III.
(The eyes of Jupiter, p. 483.)
Arnobius with remorseless vigour smites Jove himself,--the Optimus Maximus of polytheism,--and, as I have said, with the assurance of one who feels that the Church's triumph over "lords many and gods many" is not far distant. The scholar will recall the language of Terence, 1 where the youth, gazing on the obscene picture of Jupiter and Danäe, exclaims,--
"What! he who shakes high heaven with his thunder
Act thus, and I, a mannikin, not do the same?
Yes, do I, and right merrily, forsooth!"
On which the great African Father 2 remarks pithily, "Omnes enim cultores talium deorum, mox ut eos libido perpulerit, magis intuentur quid Jupiter fecerit, quam quid docuerit Plato, vel censuerit Cato." And here is not only the secret of the impotence of heathen ethics, but the vindication of the Divine Wisdom in sending the God-Man. Men will resemble that which they worship: law itself is incapable of supplying a sufficient motive. Hence, 3 "what the law could not do, in that it was weak,...God sending His own Son," etc.

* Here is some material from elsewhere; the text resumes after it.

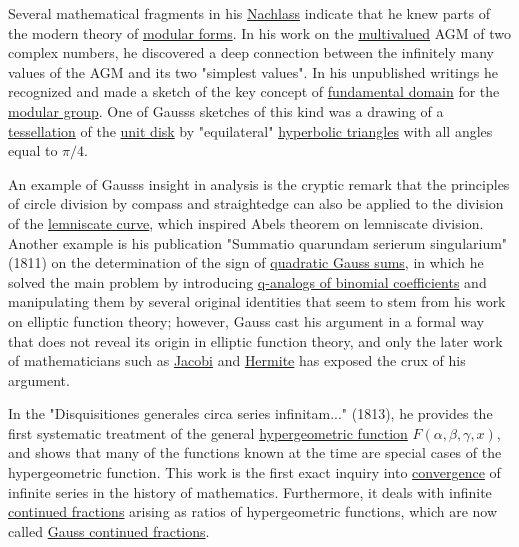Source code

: Several mathematical fragments in his \href{https://en.wikipedia.org/wiki/Nachlass}{Nachlass} indicate that he knew parts of the modern theory of \href{https://en.wikipedia.org/wiki/Modular_forms}{modular forms}. In his work on the \href{https://en.wikipedia.org/wiki/Multivalued_function}{multivalued} AGM of two complex numbers, he discovered a deep connection between the infinitely many values of the AGM and its two "simplest values". In his unpublished writings he recognized and made a sketch of the key concept of \href{https://en.wikipedia.org/wiki/Fundamental_domain}{fundamental domain} for the \href{https://en.wikipedia.org/wiki/Modular_group}{modular group}. One of Gauss\textquotesingle s sketches of this kind was a drawing of a \href{https://en.wikipedia.org/wiki/Tessellation}{tessellation} of the \href{https://en.wikipedia.org/wiki/Unit_disk}{unit disk} by "equilateral" \href{https://en.wikipedia.org/wiki/Hyperbolic_triangle}{hyperbolic triangles} with all angles equal to {{\(\pi/4\)}{}}.

An example of Gauss\textquotesingle s insight in analysis is the cryptic remark that the principles of circle division by compass and straightedge can also be applied to the division of the \href{https://en.wikipedia.org/wiki/Lemniscate_curve}{lemniscate curve}, which inspired Abel\textquotesingle s theorem on lemniscate division. Another example is his publication "Summatio quarundam serierum singularium" (1811) on the determination of the sign of \href{https://en.wikipedia.org/wiki/Quadratic_Gauss_sums?action=edit&redlink=1}{quadratic Gauss sums}, in which he solved the main problem by introducing \href{https://en.wikipedia.org/wiki/Gaussian_binomial_coefficient}{q-analogs of binomial coefficients} and manipulating them by several original identities that seem to stem from his work on elliptic function theory; however, Gauss cast his argument in a formal way that does not reveal its origin in elliptic function theory, and only the later work of mathematicians such as \href{https://en.wikipedia.org/wiki/Carl_Gustav_Jacob_Jacobi}{Jacobi} and \href{https://en.wikipedia.org/wiki/Hermite}{Hermite} has exposed the crux of his argument.

In the "Disquisitiones generales circa series infinitam..." (1813), he provides the first systematic treatment of the general \href{https://en.wikipedia.org/wiki/Hypergeometric_function}{hypergeometric function} {{\(F(\alpha,\beta,\gamma,x)\)}{}}, and shows that many of the functions known at the time are special cases of the hypergeometric function. This work is the first exact inquiry into \href{https://en.wikipedia.org/wiki/Convergent_series}{convergence} of infinite series in the history of mathematics. Furthermore, it deals with infinite \href{https://en.wikipedia.org/wiki/Continued_fraction}{continued fractions} arising as ratios of hypergeometric functions, which are now called \href{https://en.wikipedia.org/wiki/Gauss_continued_fraction}{Gauss continued fractions}.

Thus "the foolishness of God is wiser than men," and "the love of Christ constraineth us."
"Talk they of morals? O Thou bleeding Lamb!
The grand morality is love of Thee."
The world may sneer at faith, but only they who believe can love; and who ever loved Christ without copying into his life the Sermon on the Mount, and, in some blest degree, the holy example of his Master?